Dual role raises ethical questions

Man paid by manufacturer of Xenadrine a reporter at Bechler news conference

March 15, 2003|By David Folkenflik | David Folkenflik,SUN TELEVISION WRITER

As Broward County (Fla.) medical examiner Joshua Perper set out his conclusions in the death of Orioles pitcher Steve Bechler at a news conference Thursday, one person distinguished himself from the rest of the media pack.

A New York Police Department press pass hung around Bryan Glazer's neck, and he wore a CNN pin on the lapel of his suit. But his questions were far more aggressive than those posed by the reporters sent by magazines, newspapers and television stations. And Glazer, a former Florida local reporter, was paid by a very different kind of employer: the manufacturer of the dietary supplement implicated by Perper in Bechler's death.
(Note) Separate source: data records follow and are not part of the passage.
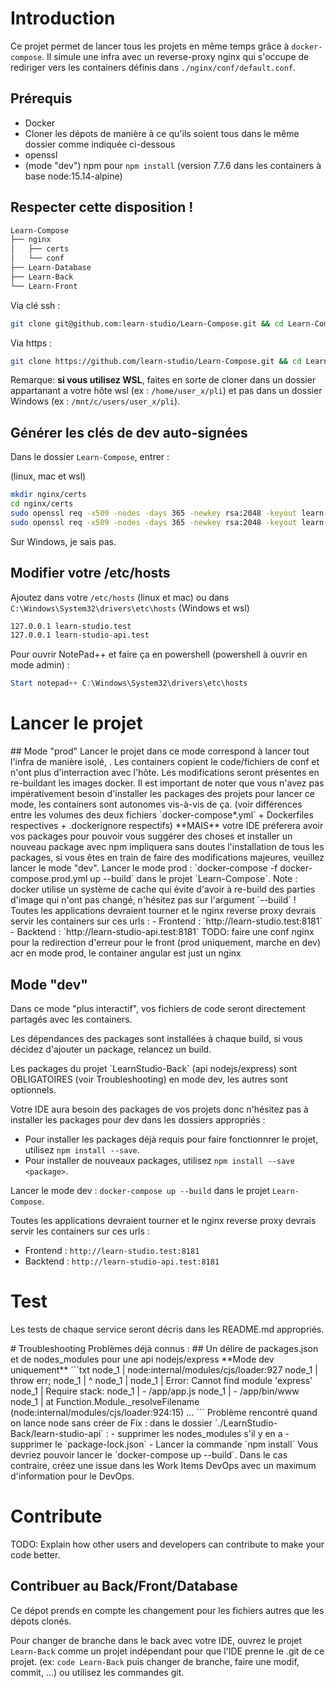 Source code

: # Introduction 

Ce projet permet de lancer tous les projets en même temps grâce à `docker-compose`. Il simule une infra avec un reverse-proxy nginx qui s'occupe de rediriger vers les containers définis dans `./nginx/conf/default.conf`.

## Prérequis

- Docker
- Cloner les dépots de manière à ce qu'ils soient tous dans le même dossier comme indiquée ci-dessous
- openssl
- (mode "dev") npm pour `npm install` (version 7.7.6 dans les containers à base node:15.14-alpine)

## Respecter cette disposition !

```txt
Learn-Compose
├── nginx
│   ├── certs
│   └── conf
├── Learn-Database
├── Learn-Back
└── Learn-Front
```

Via clé ssh : 

```bash
git clone git@github.com:learn-studio/Learn-Compose.git && cd Learn-Compose && git clone git@github.com:learn-studio/Learn-Database.git && git clone git@github.com:learn-studio/Learn-Back.git && git clone git@github.com:learn-studio/Learn-Front.git
```

Via https :

```bash
git clone https://github.com/learn-studio/Learn-Compose.git && cd Learn-Compose && git clone https://github.com/learn-studio/Learn-Database.git && git clone https://github.com/learn-studio/Learn-Back.git && git clone https://github.com/learn-studio/Learn-Front.git
```


Remarque: **si vous utilisez WSL**, faites en sorte de cloner dans un dossier appartanant a votre hôte wsl (ex : `/home/user_x/pli`) et pas dans un dossier Windows (ex : `/mnt/c/users/user_x/pli`).

## Générer les clés de dev auto-signées

Dans le dossier `Learn-Compose`, entrer :

(linux, mac et wsl)

```bash
mkdir nginx/certs
cd nginx/certs
sudo openssl req -x509 -nodes -days 365 -newkey rsa:2048 -keyout learn-studio-api.key -out learn-studio-api.crt # Pas besoin de rentrer quoi que ce soit 
sudo openssl req -x509 -nodes -days 365 -newkey rsa:2048 -keyout learn-studio.key -out learn-studio.crt # Pas besoin de rentrer quoi que ce soit 
```

Sur Windows, je sais pas.

## Modifier votre /etc/hosts

Ajoutez dans votre `/etc/hosts` (linux et mac) ou dans `C:\Windows\System32\drivers\etc\hosts` (Windows et wsl) 

```txt
127.0.0.1 learn-studio.test
127.0.0.1 learn-studio-api.test
```

Pour ouvrir NotePad++ et faire ça en powershell (powershell à ouvrir en mode admin) : 
```ps1
Start notepad++ C:\Windows\System32\drivers\etc\hosts
```
# Lancer le projet
<!-->
## Mode "prod"

Lancer le projet dans ce mode correspond à lancer tout l'infra de manière isolé, . Les containers copient le code/fichiers de conf et n'ont plus d'interraction avec l'hôte. Les modifications seront présentes en re-buildant les images docker.

Il est important de noter que vous n'avez pas impérativement besoin d'installer les packages des projets pour lancer ce mode, les containers sont autonomes vis-à-vis de ça. (voir différences entre les volumes des deux fichiers `docker-compose*.yml` + Dockerfiles respectives + .dockerignore respectifs)

**MAIS** votre IDE préferera avoir vos packages pour pouvoir vous suggérer des choses et installer un nouveau package avec npm impliquera sans doutes l'installation de tous les packages, si vous êtes en train de faire des modifications majeures, veuillez lancer le mode "dev".

Lancer le mode prod : `docker-compose -f docker-compose.prod.yml up --build` dans le projet `Learn-Compose`.

Note : docker utilise un système de cache qui évite d'avoir à re-build des parties d'image qui n'ont pas changé, n'hésitez pas sur l'argument `--build` !

Toutes les applications devraient tourner et le nginx reverse proxy devrais servir les containers sur ces urls :

- Frontend : `http://learn-studio.test:8181`
- Backtend : `http://learn-studio-api.test:8181`

TODO: faire une conf nginx pour la redirection d'erreur pour le front (prod uniquement, marche en dev) acr en mode prod, le container angular est just un nginx
<!-->
## Mode "dev"

Dans ce mode "plus interactif", vos fichiers de code seront directement partagés avec les containers.

Les dépendances des packages sont installées à chaque build, si vous décidez d'ajouter un package, relancez un build.

<!-->

Les packages du projet `LearnStudio-Back` (api nodejs/express) sont OBLIGATOIRES (voir Troubleshooting) en mode dev, les autres sont optionnels.

<!-->

Votre IDE aura besoin des packages de vos projets donc n'hésitez pas à installer les packages pour dev dans les dossiers appropriés :
- Pour installer les packages déjà requis pour faire fonctionnrer le projet, utilisez `npm install --save`.
- Pour installer de nouveaux packages, utilisez `npm install --save <package>`.



Lancer le mode dev : `docker-compose up --build` dans le projet `Learn-Compose`.

Toutes les applications devraient tourner et le nginx reverse proxy devrais servir les containers sur ces urls :

- Frontend : `http://learn-studio.test:8181`
- Backtend : `http://learn-studio-api.test:8181`

# Test

Les tests de chaque service seront décris dans les README.md appropriés.

<!-->
# Troubleshooting

Problèmes déjà connus : 

## Un délire de packages.json et de nodes_modules pour une api nodejs/express

**Mode dev uniquement**

```txt
node_1      | node:internal/modules/cjs/loader:927
node_1      |   throw err;
node_1      |   ^
node_1      |
node_1      | Error: Cannot find module 'express'
node_1      | Require stack:
node_1      | - /app/app.js
node_1      | - /app/bin/www
node_1      |     at Function.Module._resolveFilename (node:internal/modules/cjs/loader:924:15)
...
```

Problème rencontré quand on lance node sans créer de 


Fix : dans le dossier `./LearnStudio-Back/learn-studio-api` :
- supprimer les nodes_modules s'il y en a 
- supprimer le `package-lock.json`
- Lancer la commande `npm install`

Vous devriez pouvoir lancer le `docker-compose up --build`. Dans le cas contraire, créez une issue dans les Work Items DevOps avec un maximum d'information pour le DevOps.
<!-->
# Contribute
TODO: Explain how other users and developers can contribute to make your code better. 

## Contribuer au Back/Front/Database

Ce dépot prends en compte les changement pour les fichiers autres que les dépots clonés.

Pour changer de branche dans le back avec votre IDE, ouvrez le projet `Learn-Back` comme un projet indépendant pour que l'IDE prenne le .git de ce projet. (ex: `code Learn-Back` puis changer de branche, faire une modif, commit, ...) ou utilisez les commandes git.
Glazer is president and executive producer for World Satellite Television News. The small firm, with five full-time employees, tapes interviews and does public relations work for private clients. It has offices in Florida and New York.

But he plays an unusually ambidextrous role as pitchman and correspondent: Glazer has done freelance reporting for CNN's feed for affiliate stations and other major outlets. Currently, however, his client is Cytodyne, which makes Xenadrine RFA-1. Bechler used the ephedrine-based pills, which are believed to help in weight reduction.

"I'm not a person disguised as a TV reporter," said Glazer, who later acknowledged his role to those who asked his identity. "I'm a hired gun TV reporter ... I have credibility on both sides."

He said he was only appearing at the news conference because the media coverage of the effects of ephedrine had become wildly unbalanced in the wake of Bechler's death last month. Glazer and his camera crew produced a "video news release."

Local television stations often take such video news releases and narrate suggested scripts nearly verbatim. In this case, the video release packaged together excerpts of Perper's remarks with statements from company officials and other medical professionals who cast doubt on the links between ephedra and heatstroke, Bechler's immediate cause of death. Glazer said many local stations throughout the country relied upon his video feed.

"The reporters there weren't asking him pressing questions," Glazer says. "The news media is lazy. They don't always get both sides of the story. Maybe the coroner, he makes some good points. But his word is not gospel."

Only after the third or fourth increasingly skeptical question, Perper said, did he realize Glazer was less than objective.

"He asked them like this was a kind of cross-examination," Perper said in an interview yesterday. "He was someone who tries to disguise his identity. Rather than enhancing the public image of the company, it rather smears it, in my opinion."

David Blum, senior vice president for Eisner Communications, a marketing and public relations firm, was not present at the event, but said Glazer's behavior was inappropriate.

"He's obviously posing as someone he's not," Blum said. "That really violates a lot of the ethical standards set out by the PR profession."

Glazer defended his actions by contending "there was a problem with fairness and balance in the reporting" on the ephedrine product's role. "I wanted those questions answered on videotape so people could hear them," he said.